Catesby Simpson carries apples to the porch of her home, most of which was built in 1785. She moved back into the home five years ago after her mother, Pat Simpson, passed at age 93.
Catesby Simspon’s mother, Pat Simpson, was fiercely strong-willed, up until the day she passed five years ago at age 93.

One day in her last years, after she had gone blind, Pat went to pull weeds behind the house. She slipped down the creek bank and grabbed a tree trunk to keep from falling in. Catesby says her mother hugged that tree for eight hours, waiting for someone to rescue her. The next day she was back out weeding.

Catesby says there was never any talking Pat out of doing what she wanted to do. “She remained doggedly independent,” she says.
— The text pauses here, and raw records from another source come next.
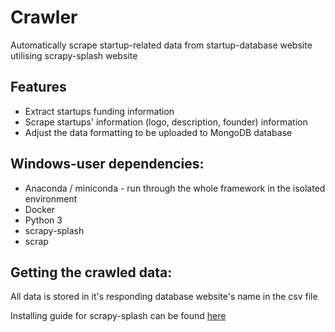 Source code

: # Crawler
Automatically scrape startup-related data from startup-database website utilising scrapy-splash website

## Features
- Extract startups funding information
- Scrape startups' information (logo, description, founder) information
- Adjust the data formatting to be uploaded to MongoDB database

## Windows-user dependencies:
  - Anaconda / miniconda - run through the whole framework in the isolated environment
  - Docker
  - Python 3
  - scrapy-splash
  - scrap
  
  ## Getting the crawled data:
  All data is stored in it's responding database website's name in the csv file
  
Installing guide for scrapy-splash can be found [here](https://github.com/scrapy-plugins/scrapy-splash)
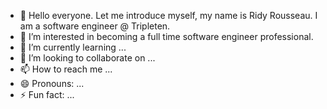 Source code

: - 👋 Hello everyone. Let me introduce myself, my name is Ridy Rousseau. I am a software engineer @ Tripleten.
- 👀 I’m interested in becoming a full time software engineer professional. 
- 🌱 I’m currently learning ...
- 💞️ I’m looking to collaborate on ...
- 📫 How to reach me ...
- 😄 Pronouns: ...
- ⚡ Fun fact: ...

<!---
earouss1/earouss1 is a ✨ special ✨ repository because its `README.md` (this file) appears on your GitHub profile.
You can click the Preview link to take a look at your changes.
--->

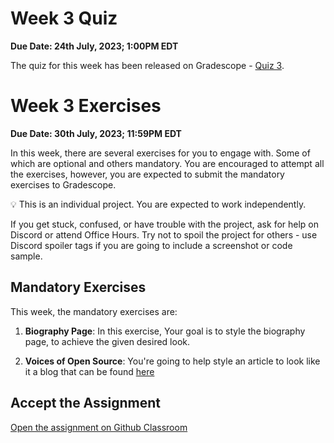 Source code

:# Week 3 Quiz
**Due Date: 24th July, 2023; 1:00PM EDT**

The quiz for this week has been released on Gradescope - [Quiz 3](https://www.gradescope.com/courses/538288/assignments/2930465). 

# Week 3 Exercises

**Due Date: 30th July, 2023; 11:59PM EDT**

In this week, there are several exercises for you to engage with. Some of which are optional and others mandatory. You are encouraged to attempt all the exercises, however, you are expected to submit the mandatory exercises to Gradescope.


<aside>


💡 This is an individual project. You are expected to work independently.

If you get stuck, confused, or have trouble with the project, ask for help on Discord or attend Office Hours. Try not to spoil the project for others - use Discord spoiler tags if you are going to include a screenshot or code sample.

</aside>

## Mandatory Exercises
This week, the mandatory exercises are:

1. **Biography Page**: In this exercise, Your goal is to style the biography page, to achieve the given desired look.


1. **Voices of Open Source**: You're going to help style an article to look like it a blog that can be found [here](https://blog.opensource.org/helping-open-source-projects-thrive-by-putting-essential-licensing-data-at-teams-fingertips/)


## Accept the Assignment
<!-- >
> [![chicken-peanut-stew](https://img.shields.io/static/v1?label=Open%20Project&message=chicken%20peanut%20stew&color=blue)](https://classroom.github.com/a/8GyiVIrS) -->

[Open the assignment on Github Classroom](https://classroom.github.com/a/3OUdXjSQ)
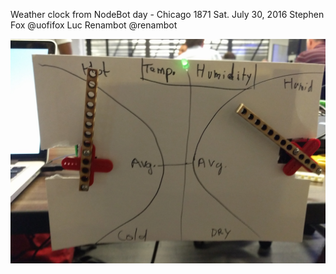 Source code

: Weather clock from NodeBot day - Chicago 1871 
Sat. July 30, 2016
Stephen Fox
@uofifox
Luc Renambot
@renambot

![GitHub Logo](/pics/weather-clock.jpg)

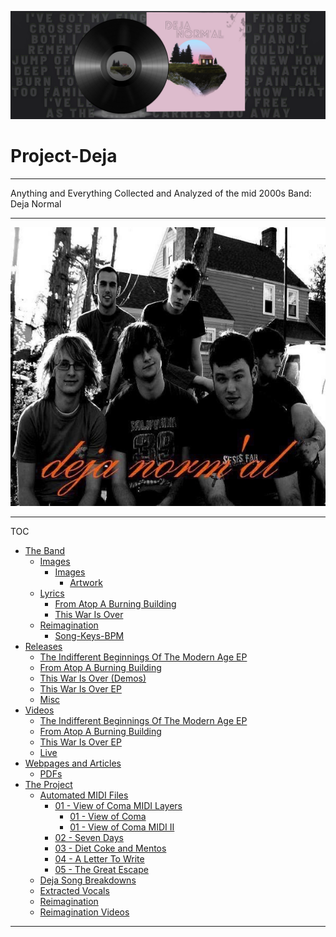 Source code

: ![](Project%20Deja%20Banner.png)

# Project-Deja

---

Anything and Everything Collected and Analyzed of the mid 2000s Band: Deja Normal

---


![](The%20Band/Images/IMG_5853.JPG)

---

TOC

- [The Band](The%20Band/The%20Band.md)
	- [Images](The%20Band/Images/Images.md)
		- [Images](The%20Band/Images/Images.md)
			- [Artwork](The%20Band/Images/Artwork/Artwork.md)
	- [Lyrics](The%20Band/Lyrics/Lyrics.md)
		- [From Atop A Burning Building](The%20Band/Lyrics/From%20Atop%20A%20Burning%20Building/From%20Atop%20A%20Burning%20Building.md)
		- [This War Is Over](The%20Band/Lyrics/This%20War%20Is%20Over/This%20War%20Is%20Over.md)
	- [Reimagination](The%20Project/Reimagination/Reimagination.md)
		- [Song-Keys-BPM](The%20Project/Reimagination/Song-Keys-BPM.md)
- [Releases](The%20Band/Releases/Releases.md)
	- [The Indifferent Beginnings Of The Modern Age EP](The%20Band/Releases/The%20Indifferent%20Beginnings%20Of%20The%20Modern%20Age%20EP/The%20Indifferent%20Beginnings%20Of%20The%20Modern%20Age%20EP.md)
	- [From Atop A Burning Building](The%20Band/Releases/From%20Atop%20A%20Burning%20Building/From%20Atop%20A%20Burning%20Building.md)
	- [This War Is Over (Demos)](The%20Band/Releases/This%20War%20Is%20Over%20(Demos)/This%20War%20Is%20Over%20(Demos).md)
	- [This War Is Over EP](The%20Band/Releases/This%20War%20Is%20Over%20EP/This%20War%20Is%20Over%20EP.md)
	- [Misc](The%20Band/Releases/Misc/Misc.md)
- [Videos](The%20Band/Videos/Videos.md)
	- [The Indifferent Beginnings Of The Modern Age EP](The%20Band/Videos/The%20Indifferent%20Beginnings%20Of%20The%20Modern%20Age%20EP/The%20Indifferent%20Beginnings%20Of%20The%20Modern%20Age%20EP.md)
	- [From Atop A Burning Building](The%20Band/Videos/From%20Atop%20A%20Burning%20Building/From%20Atop%20A%20Burning%20Building.md)
	- [This War Is Over EP](The%20Band/Videos/This%20War%20Is%20Over%20EP/This%20War%20Is%20Over%20EP.md)
	- [Live](The%20Band/Videos/Live/Live.md)
- [Webpages and Articles](The%20Band/Webpages%20and%20Articles/Webpages%20and%20Articles.md)
	- [PDFs](The%20Band/Webpages%20and%20Articles/PDFs/PDFs.md)
- [The Project](The%20Project/The%20Project.md)
	- [Automated MIDI Files](The%20Project/Automated%20MIDI%20Files/Automated%20MIDI%20Files.md)
		- [01 - View of Coma MIDI Layers](The%20Project/Automated%20MIDI%20Files/01%20-%20View%20of%20Coma%20MIDI%20Layers/01%20-%20View%20of%20Coma%20MIDI%20Layers.md)
			- [01 - View of Coma](The%20Project/Automated%20MIDI%20Files/01%20-%20View%20of%20Coma%20MIDI%20Layers/01%20-%20View%20of%20Coma/01%20-%20View%20of%20Coma.md)
			- [01 - View of Coma MIDI II](The%20Project/Automated%20MIDI%20Files/01%20-%20View%20of%20Coma%20MIDI%20Layers/01%20-%20View%20of%20Coma%20MIDI%20II/01%20-%20View%20of%20Coma%20MIDI%20II.md)
		- [02 - Seven Days](The%20Project/Automated%20MIDI%20Files/02%20-%20Seven%20Days/02%20-%20Seven%20Days.md)
		- [03 - Diet Coke and Mentos](The%20Project/Automated%20MIDI%20Files/03%20-%20Diet%20Coke%20and%20Mentos/03%20-%20Diet%20Coke%20and%20Mentos.md)
		- [04 - A Letter To Write](The%20Project/Automated%20MIDI%20Files/04%20-%20A%20Letter%20To%20Write/04%20-%20A%20Letter%20To%20Write.md)
		- [05 - The Great Escape](The%20Project/Automated%20MIDI%20Files/05%20-%20The%20Great%20Escape/05%20-%20The%20Great%20Escape.md)
	- [Deja Song Breakdowns](The%20Project/Deja%20Song%20Breakdowns/Deja%20Song%20Breakdowns.md)
	- [Extracted Vocals](The%20Project/Extracted%20Vocals/Extracted%20Vocals.md)
	- [Reimagination](The%20Project/Reimagination/Reimagination.md)
	- [Reimagination Videos](The%20Project/Reimagination%20Videos/Reimagination%20Videos.md)

---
In 2017, in her 90s, Pat was at the Women’s March in Washington, D.C. She refused to have a joint tombstone with her husband, Lad. “I’ll have my own rock,” Pat told the funeral director. She lived in and took care of her 238-year-old home, called Kiser Station, until 10 days before she passed.

Catesby tries to carry on that legacy by being an active force in the community.
After her mother passed, Catesby moved back to Kiser Station, taking over the 100-acre homeplace. She had moved into the house for the first time in third grade, when her parents were helping a neighbor look for a house and fell in love with the land.
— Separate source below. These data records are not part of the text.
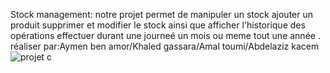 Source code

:
Stock management:
notre projet permet de manipuler un stock ajouter un produit supprimer et modifier le stock ainsi que afficher l'historique  des opérations effectuer durant une journeé un mois ou meme tout une année .
réaliser par:Aymen ben amor/Khaled gassara/Amal toumi/Abdelaziz kacem
![projet c](https://user-images.githubusercontent.com/120473400/209856184-249b9e99-360d-4ac1-9982-f9e15de80949.png)
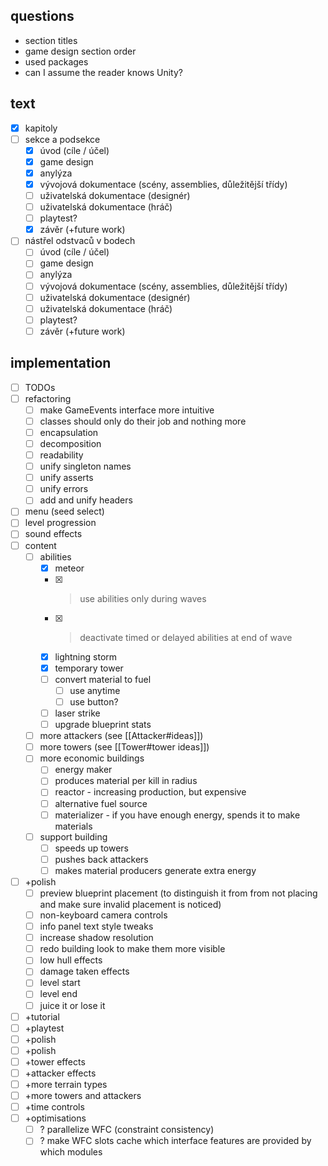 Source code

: ## questions
- section titles
- game design section order
- used packages
- can I assume the reader knows Unity?
## text
- [x] kapitoly
- [ ] sekce a podsekce
    - [x] úvod (cíle / účel)
    - [x] game design
    - [x] anylýza
    - [x] vývojová dokumentace (scény, assemblies, důležitější třídy)
    - [ ] uživatelská dokumentace (designér)
    - [ ] uživatelská dokumentace (hráč)
    - [ ] playtest?
    - [x] závěr (+future work)
- [ ] nástřel odstvaců v bodech
    - [ ] úvod (cíle / účel)
    - [ ] game design
    - [ ] anylýza
    - [ ] vývojová dokumentace (scény, assemblies, důležitější třídy)
    - [ ] uživatelská dokumentace (designér)
    - [ ] uživatelská dokumentace (hráč)
    - [ ] playtest?
    - [ ] závěr (+future work)
## implementation
- [ ] TODOs
- [ ] refactoring
    - [ ] make GameEvents interface more intuitive 
    - [ ] classes should only do their job and nothing more
    - [ ] encapsulation
    - [ ] decomposition
    - [ ] readability
    - [ ] unify singleton names
    - [ ] unify asserts
    - [ ] unify errors
    - [ ] add and unify headers
- [ ] menu (seed select)
- [ ] level progression
- [ ] sound effects
- [ ] content
    - [ ] abilities
        - [x] meteor
        - [x] > use abilities only during waves
        - [x] > deactivate timed or delayed abilities at end of wave
        - [x] lightning storm
        - [x] temporary tower
        - [ ] convert material to fuel
            - [ ] use anytime
            - [ ] use button?
        - [ ] laser strike
        - [ ] upgrade blueprint stats
    - [ ] more attackers (see [[Attacker#ideas]])
    - [ ] more towers (see [[Tower#tower ideas]])
    - [ ] more economic buildings
        - [ ] energy maker
        - [ ] produces material per kill in radius
        - [ ] reactor - increasing production, but expensive
        - [ ] alternative fuel source
        - [ ] materializer - if you have enough energy, spends it to make materials
    - [ ] support building
        - [ ] speeds up towers
        - [ ] pushes back attackers
        - [ ] makes material producers generate extra energy
- [ ] +polish
    - [ ] preview blueprint placement (to distinguish it from from not placing and make sure invalid placement is noticed)
    - [ ] non-keyboard camera controls
    - [ ] info panel text style tweaks
    - [ ] increase shadow resolution
    - [ ] redo building look to make them more visible
    - [ ] low hull effects
    - [ ] damage taken effects
    - [ ] level start
    - [ ] level end
    - [ ] juice it or lose it
- [ ] +tutorial
- [ ] +playtest
- [ ] +polish
- [ ] +polish
- [ ] +tower effects
- [ ] +attacker effects
- [ ] +more terrain types
- [ ] +more towers and attackers
- [ ] +time controls
- [ ] +optimisations
    - [ ] ? parallelize WFC (constraint consistency)
    - [ ] ? make WFC slots cache which interface features are provided by which modules
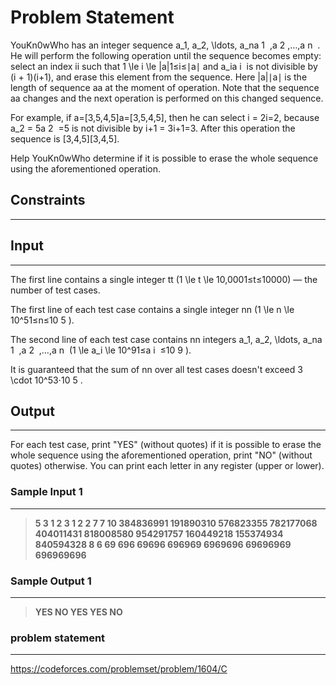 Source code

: 
# Problem Statement
YouKn0wWho has an integer sequence a_1, a_2, \ldots, a_na
1
​
,a
2
​
,…,a
n
​
. He will perform the following operation until the sequence becomes empty: select an index ii such that 1 \le i \le |a|1≤i≤∣a∣ and a_ia
i
​
is not divisible by (i + 1)(i+1), and erase this element from the sequence. Here |a|∣a∣ is the length of sequence aa at the moment of operation. Note that the sequence aa changes and the next operation is performed on this changed sequence.

For example, if a=[3,5,4,5]a=[3,5,4,5], then he can select i = 2i=2, because a_2 = 5a
2
​
=5 is not divisible by i+1 = 3i+1=3. After this operation the sequence is [3,4,5][3,4,5].

Help YouKn0wWho determine if it is possible to erase the whole sequence using the aforementioned operation.

## Constraints
---


## Input
----
The first line contains a single integer tt (1 \le t \le 10\,0001≤t≤10000)  — the number of test cases.

The first line of each test case contains a single integer nn (1 \le n \le 10^51≤n≤10
5
).

The second line of each test case contains nn integers a_1, a_2, \ldots, a_na
1
​
,a
2
​
,…,a
n
​
(1 \le a_i \le 10^91≤a
i
​
≤10
9
).

It is guaranteed that the sum of nn over all test cases doesn't exceed 3 \cdot 10^53⋅10
5
.

## Output
---
For each test case, print "YES" (without quotes) if it is possible to erase the whole sequence using the aforementioned operation, print "NO" (without quotes) otherwise. You can print each letter in any register (upper or lower).

### Sample Input 1
----
> **5
3
1 2 3
1
2
2
7 7
10
384836991 191890310 576823355 782177068 404011431 818008580 954291757 160449218 155374934 840594328
8
6 69 696 69696 696969 6969696 69696969 696969696**

### Sample Output  1
----
> **YES
NO
YES
YES
NO**


### problem statement
---
https://codeforces.com/problemset/problem/1604/C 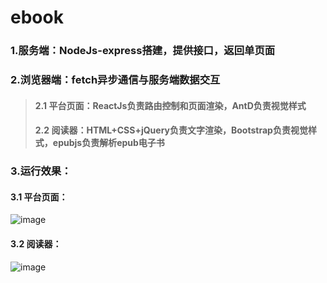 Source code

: # ebook
### 1.服务端：NodeJs-express搭建，提供接口，返回单页面
### 2.浏览器端：fetch异步通信与服务端数据交互
>#### 2.1 平台页面：ReactJs负责路由控制和页面渲染，AntD负责视觉样式
>#### 2.2 阅读器：HTML+CSS+jQuery负责文字渲染，Bootstrap负责视觉样式，epubjs负责解析epub电子书
### 3.运行效果：
#### 3.1 平台页面：
   ![image](https://github.com/xiaozhaoqi/ebook/blob/master/1.gif)
#### 3.2 阅读器：
   ![image](https://github.com/xiaozhaoqi/ebook/blob/master/3.gif)

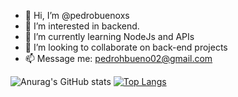 - 👋 Hi, I’m @pedrobuenoxs
- 👀 I’m interested in backend.
- 🌱 I’m currently learning NodeJs and APIs
- 💞️ I’m looking to collaborate on back-end projects
- 📫 Message me: pedrohbueno02@gmail.com




![Anurag's GitHub stats](https://github-readme-stats.vercel.app/api?username=pedrobuenoxs&show_icons=true&theme=radical)
[![Top Langs](https://github-readme-stats.vercel.app/api/top-langs/?username=pedrobuenoxs&theme=radical)](https://github.com/pedrobuenoxs/github-readme-stats)


<!---
pedrobuenoxs/pedrobuenoxs is a ✨ special ✨ repository because its `README.md` (this file) appears on your GitHub profile.
You can click the Preview link to take a look at your changes.
--->
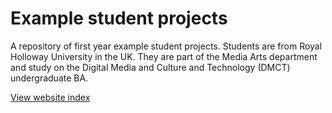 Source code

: # Example student projects

A repository of first year example student projects.
Students are from Royal Holloway University in the UK.
They are part of the Media Arts department
and study on the Digital Media and Culture and Technology (DMCT)
undergraduate BA. 

[View website index](https://anthillsocial.github.io/example-student-projects/public/contents.html)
Catesby, a graduate of Bryn Mawr College in Pennsylvania, is self-sufficient and politically active. She manages her father's cattle farm with her business partner, Kyle Sturgeon; is on the board of the Hopewell Museum; is a member of Friends of Stoner Creek environmental club; and is a regular fruit picker at Reed Valley Orchard.

“I just turned 68 last week, and you get to the point where there is more life left behind than in front of you,” she says. “You start thinking not what you can do for yourself, but what you can do for your community.”

Before cattle farming, she drove the Paris Library's bookmobile. In her most recent advocacy, she spoke at a library meeting against book banning, stating, “I believe in libraries.”
Kathy Carter, a good friend who also is on the museum board, says Catesby's bond with her mother was special. “They loved an occasional half a beer; they would split beer,” she says. “Pat probably spent her last day digging up weeds in her beautiful garden.”

Catesby took care of her mother with patience in her later years and let her live her life to the fullest until the end. Their relationship grew fonder as they got older. And while others sometimes questioned her, Catesby let her mother decide what she could and couldn’t do up until the day she died.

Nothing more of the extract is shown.